2. Documentation and resources

The first thing that average Windows programmers will notice about Symbian OS is that the SDK documentation is not quite at Microsoft's high level of polish. While it's been getting more complete, some API classes still have no documentation. For example, the class CEikRichTextEditor has no independent entry in the documentation. The class CRichText, which contains most of the relevant functionality, is documented, but you might not know that when you first set out to work with the control (see our comments about Object Structure, below). Instead of investing mammoth efforts in completing the documentation, earlier releases relied on the fact that Symbian provided generous amounts of source code (although not the full operating system) and example code. Programmers did not need to guess the behaviour of many APIs - they could simply look at the implementation.

In case that was not sufficient, Symbian also provided source code for utility applications like Word. The combination of API and example source was enough to give most developers all they needed to proceed. From Symbian OS v6.0, 95% of the source code for Symbian OS was made available to members of their Platinum Partner Program (((http://www.symbian.com/partners/part-platnm.html))), which requires an additional licence for which a fee is payable. One consequence of this move is that some of the complete source present on older SDKs is now no longer shipped as standard.
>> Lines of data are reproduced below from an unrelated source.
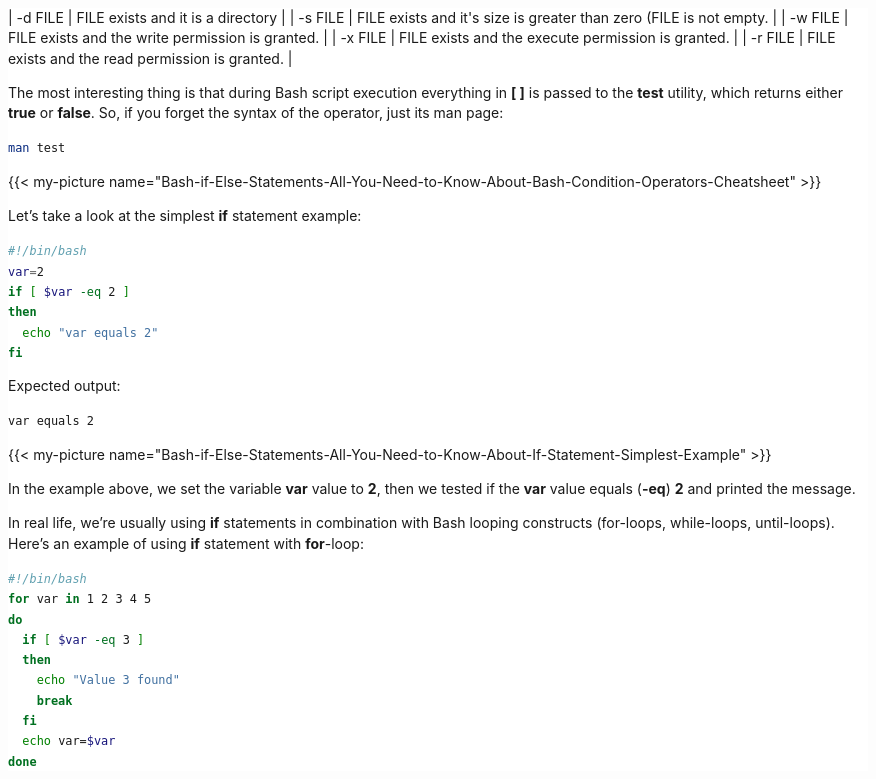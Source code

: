 | -d FILE               | FILE exists and it is a directory                                  |
| -s FILE               | FILE exists and it's size is greater than zero (FILE is not empty. |
| -w FILE               | FILE exists and the write permission is granted.                   |
| -x FILE               | FILE exists and the execute permission is granted.                 |
| -r FILE               | FILE exists and the read permission is granted.                    |

The most interesting thing is that during Bash script execution everything in **[ ]** is passed to the **test** utility, which returns either **true** or **false**. So, if you forget the syntax of the operator, just its man page:

```sh
man test
```

{{< my-picture name="Bash-if-Else-Statements-All-You-Need-to-Know-About-Bash-Condition-Operators-Cheatsheet" >}}

Let’s take a look at the simplest **if** statement example:

```sh
#!/bin/bash
var=2
if [ $var -eq 2 ]
then
  echo "var equals 2"
fi
```

Expected output:

```txt
var equals 2
```

{{< my-picture name="Bash-if-Else-Statements-All-You-Need-to-Know-About-If-Statement-Simplest-Example" >}}

In the example above, we set the variable **var** value to **2**, then we tested if the **var** value equals (**-eq**) **2** and printed the message.

In real life, we’re usually using **if** statements in combination with Bash looping constructs (for-loops, while-loops, until-loops). Here’s an example of using **if** statement with **for**-loop:

```sh
#!/bin/bash
for var in 1 2 3 4 5
do
  if [ $var -eq 3 ]
  then
    echo "Value 3 found"
    break
  fi
  echo var=$var
done
```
Instead, Symbian and/or Nokia have gone the route of providing even more extensive example code, while continuing to improve documentation. For example, the documentation that comes with Series 60 has a separate explanatory entry called "How to manipulate rich text" (though still no entry for CEikRichTextEditor).

There are plenty of other useful, well-written "How to" articles in the documentation. In Series 60, the synergy between documentation and example code is explicit - there are example apps for each family of Avkon UI constructs which are referred to directly by the documentation. A Windows programmer will also have to get used to the relative scarcity of available external resources, although this is improving. 'Professional Symbian Programming' (PSP) contains a lot of useful information, but it isn't particularly helpful as a quick reference, and it was written in the days of Symbian OS v5 - a new version of the
book is expected early in 2003. PSP is not out-of-date yet, but things have changed, especially at the UI level. A newer book, 'Wireless Java for Symbian Devices' is perhaps more up to date, but isn't going to help much with the C++ SDK. Also available are 'Symbian OS Communications Programming' and 'Programming for Series 60 and Symbian OS' (Nov 2002).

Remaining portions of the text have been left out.